POSTCOLONIAL LITERATURE
Russell Coldicutt
Online
Postcolonial Literature: From Colony to Computation
A civilization depends upon the fictions that its people use to understand themselves, their relation to each other, and to the places they live. It’s therefore no coincidence that for most of the history of English literature, Western readers have presumed that the best literature, in fact the only literature worth reading, has come from the First World—from England and its settler nations. This literature provided its readers with a shared understanding of how they should behave and is in this sense partly responsible for producing the cultural sensibilities that limit what and, crucially, who is excluded from a society. This is no less true for today’s globally interconnected world as it was for the readers at the height of the British Empire. A study of a society’s literary forms provides us with a way to understand how a given population understands itself and its relation to those it excludes from its social interactions.

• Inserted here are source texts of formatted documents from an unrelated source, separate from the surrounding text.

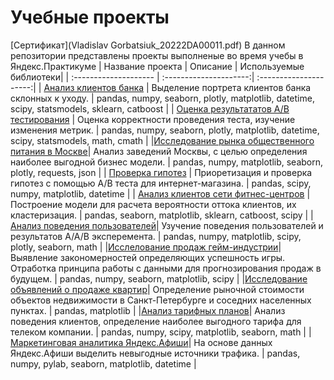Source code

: # Учебные проекты 
[Сертификат](Vladislav Gorbatsiuk_20222DA00011.pdf)
В данном репозитории представлены проекты выполненые во время учебы в Яндекс.Практикуме
| Название проекта      | Описание               | Используемые библиотеки|
| :-------------------- | :---------------------:| :---------------------:|
| [Анализ клиентов банка](https://github.com/VladislavGorbatsiuk/Yandex.Practikum_projects/tree/main/bank_project) | Выделение портрета клиентов банка склонных к уходу. | pandas, numpy, seaborn, plotly, matplotlib, datetime, scipy, statsmodels, sklearn, catboost |
| [Оценка результататов А/В тестирования](https://github.com/VladislavGorbatsiuk/Yandex.Practikum_projects/tree/main/recomendation_ab_test) | Оценка корректности проведения теста, изучение изменения метрик. | pandas, numpy, seaborn, plotly, matplotlib, datetime, scipy, statsmodels, math, cmath | 
|[Исследование рынка общественного питания в Москве](https://github.com/VladislavGorbatsiuk/Yandex.Practikum_projects/tree/main/moscow_restaurant_research)| Анализ заведений Москвы, с целью определения наиболее выгодной бизнес модели. | pandas, numpy, matplotlib, seaborn, plotly, requests, json |
| [Проверка гипотез](https://github.com/VladislavGorbatsiuk/Yandex.Practikum_projects/tree/main/ab_test_online_shop) | Приоретизация и проверка гипотез с помощью А/В теста для интернет-магазина. | pandas, scipy, numpy, matplotlib, datetime |
| [Анализ клиентов сети фитнес-центров](https://github.com/VladislavGorbatsiuk/Yandex.Practikum_projects/tree/main/fitness_center) | Построение модели для расчета вероятности оттока клиентов, их кластеризация. | pandas, seaborn, matplotlib, sklearn, catboost, scipy |
| [Анализ поведения пользователей](https://github.com/VladislavGorbatsiuk/Yandex.Practikum_projects/tree/main/delivery_app)| Узучение поведения пользователей и результатов А/А/В эксперемента. | pandas, numpy, matplotlib, scipy, plotly, seaborn, math |
|[Исслелование продаж гейм-индустрии](https://github.com/VladislavGorbatsiuk/Yandex.Practikum_projects/tree/main/game_industry_research)| Выявление закономерностей определяющих успешность игры. Отработка принципа работы с данными для прогнозирования продаж в будущем. | pandas, numpy, seaborn, matplotlib, scipy |
|[Исследование объявлений о продаже квартир](https://github.com/VladislavGorbatsiuk/Yandex.Practikum_projects/tree/main/estate_project)| Определение рыночной стоимости объектов недвижимости в Санкт-Петербурге и соседних населенных пунктах. | pandas, matplotlib |
|[Анализ тарифных планов](https://github.com/VladislavGorbatsiuk/Yandex.Practikum_projects/tree/main/tariff_plans)| Анализ поведения клиентов, определение наиболее выгодного тарифа для телеком компании. | pandas, numpy, scipy, matplotlib, seaborn, math |
|[Маркетинговая аналитика Яндекс.Афиши](https://github.com/VladislavGorbatsiuk/Yandex.Practikum_projects/tree/main/yandex_afisha)| На основе данных Яндекс.Афиши выделить невыгодные источники трафика.  | pandas, numpy, pylab, seaborn, matplotlib, datetime |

So, what does it mean when the majority of literature produced by the First World fails to mention its dependence on colonialism, past and present? In this class, we’ll explore how this murky division between history and fiction has come to shape how writers and readers alike understand their relation to the past, the present, and to their means of expression through literary genre. To do so, we look to the fictions of the twentieth and twenty-first century from the former British Empire and Commonwealth—both those considered by that Empire as central, as well as those considered peripheral. We will discover how the most prolific writers of those centuries came up with strategies in order to come to terms with, or hide, the historical facts of empire and its continuing effects on their present day. As we move through some of the most important works of fiction written during the twentieth and into the twenty-first century, we’ll tease out some of the issues to emerge out of the uneasy relation between colonial history and literature as it appears in the novel, drama, poetry, and film: cultural-nationalism, diaspora, and globalization; histories, identities, and generational shifts; literary form and the idea of “postcolonial literature.”